The present application claims the priority of European patent application, Serial No. 04106536.8, titled “Method and Apparatus for Generation of Text Documents,” which was filed on Dec. 14, 2004, and which is incorporated herein by reference.
The invention relates to the generation of large volumes of text documents for test proposes.
Natural language processing (NLP) systems such as search engines or text mining software provide essential tools for retrieving information from collections of digitalized text documents. Because of the strong growth of the amount of digital text data to be processed, excellent performance and scalability are essential for these systems. In order to effectively test performance and scalability, huge text document collections with specific properties concerning text and document structure are needed. Although some document collections exist for particular languages such as, for example, the Wall Street Journal or the Gutenberg collections (Gutenberg Project, http://promo.net/pg/), such collections are sometimes not useful enough since they are too specific in terms of specific types of documents like newspaper articles or literature texts. Existing document collections may also cover only a few specific target languages or do not have the appropriate document structure or such document collections are simply too small. On the other hand, document collections containing artificial documents in general do not reflect important properties of natural text document collections, e.g. fulfilling Zipf's law and Heap's law (2). Because many algorithms for natural language processing (NPL) make extensively use of these properties, artificial text document collections are in general not well suited for testing performance and scalability of NLP programs.
It is therefore highly desirable to create artificial text document collections which are large enough and have the essential properties of natural text document collections. These properties may be either specified by the user or learned from a set of training documents.
U.S. Pat. No. 5,418,951 discloses a method to perform the retrieval of text documents by using language modelling in advance of a comparison of a query with the documents contained in a database.
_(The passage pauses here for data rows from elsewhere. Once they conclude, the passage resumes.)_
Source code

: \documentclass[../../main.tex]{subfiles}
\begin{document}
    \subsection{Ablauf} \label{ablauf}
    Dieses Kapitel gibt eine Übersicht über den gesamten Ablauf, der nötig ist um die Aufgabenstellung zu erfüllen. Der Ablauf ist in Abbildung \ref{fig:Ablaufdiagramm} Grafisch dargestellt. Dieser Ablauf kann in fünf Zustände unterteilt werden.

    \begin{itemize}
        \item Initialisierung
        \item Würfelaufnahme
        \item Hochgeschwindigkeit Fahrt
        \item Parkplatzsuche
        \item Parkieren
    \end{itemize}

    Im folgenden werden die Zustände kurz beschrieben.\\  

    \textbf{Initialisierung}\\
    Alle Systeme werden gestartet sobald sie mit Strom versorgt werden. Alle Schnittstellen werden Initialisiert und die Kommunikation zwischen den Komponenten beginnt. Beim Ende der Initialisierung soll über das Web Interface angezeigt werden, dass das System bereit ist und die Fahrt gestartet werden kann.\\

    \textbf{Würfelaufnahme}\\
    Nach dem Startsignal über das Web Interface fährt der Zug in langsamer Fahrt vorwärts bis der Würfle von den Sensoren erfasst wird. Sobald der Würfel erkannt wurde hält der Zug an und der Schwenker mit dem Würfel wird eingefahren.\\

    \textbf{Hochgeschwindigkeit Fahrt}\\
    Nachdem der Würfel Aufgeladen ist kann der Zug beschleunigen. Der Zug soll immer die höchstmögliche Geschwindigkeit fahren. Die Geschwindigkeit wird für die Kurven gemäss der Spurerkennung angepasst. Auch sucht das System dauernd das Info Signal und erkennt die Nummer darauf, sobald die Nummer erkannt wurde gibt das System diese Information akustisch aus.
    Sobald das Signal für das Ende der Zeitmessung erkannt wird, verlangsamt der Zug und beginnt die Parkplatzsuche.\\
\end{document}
This method includes the steps of sorting the documents of a database by language or topic and of creating n-grams for each document and for the query. The comparison between query and documents is performed on the basis of the n-grams.
U.S. Pat. No. 5,467,425 discloses a system and a method for creating a language model which is usable in speech or character recognizers, language translators, spelling checkers or other devices. This system and method comprises a n-gram language modeller which produces n-grams from a set of training data. These n-grams are separated into classes. A count is determined for each n-gram which indicates the number of times the n-gram occurs in the training data where a class is defined by a threshold value. Complement counts indicate those n-grams which are not previously associated with a class and assign these to a class if they are larger than a second threshold value. The system and method uses these factors to determine the probability of a given word occurring on the basis that the previous two words have occurred.
An objective of the invention is to provide a method for modelling and analyzing text documents and for generating large amounts of new documents having the essential properties of natural text document collections.
The invention, as defined in the claims, comprises the steps of collecting a set of text documents as training documents and choosing a language model to be used. New documents are generated by using this model and by using additional words beyond the words contained in the training documents. The new documents comprising the same distribution of their length as the training documents. For securing the quality of the new documents it is determined if the deviation of the word frequency as a function of the word rank from Zipf's law and the deviation of the growth of the vocabulary as a function of the number of terms from the Heap's law are below user defined thresholds. Only those new documents are accepted which fulfil these conditions.
According to one aspect of the invention n-gram probabilities are used as language model. According to another aspect of the invention a probabilistic deterministic context-free grammar (PCFG) is used as language model.
The invention, as defined in the claims, further provides modelling of structured text documents by combining language models for modelling the text with probabilistic deterministic finite automata (PDFA) for modelling the structure of the documents. The language models under consideration are n-gram models and probabilistic context-free grammar (PCFG) models. The combined models are used to generate new documents from the scratch or by using the results of an analysis of a set of training documents. Since the models reflecting various essential features of natural structured document collections, these features are adopted into the generated document collections which is therefore suited to evaluate the performance and scalability of natural language processing (NLP) algorithms relying on these features.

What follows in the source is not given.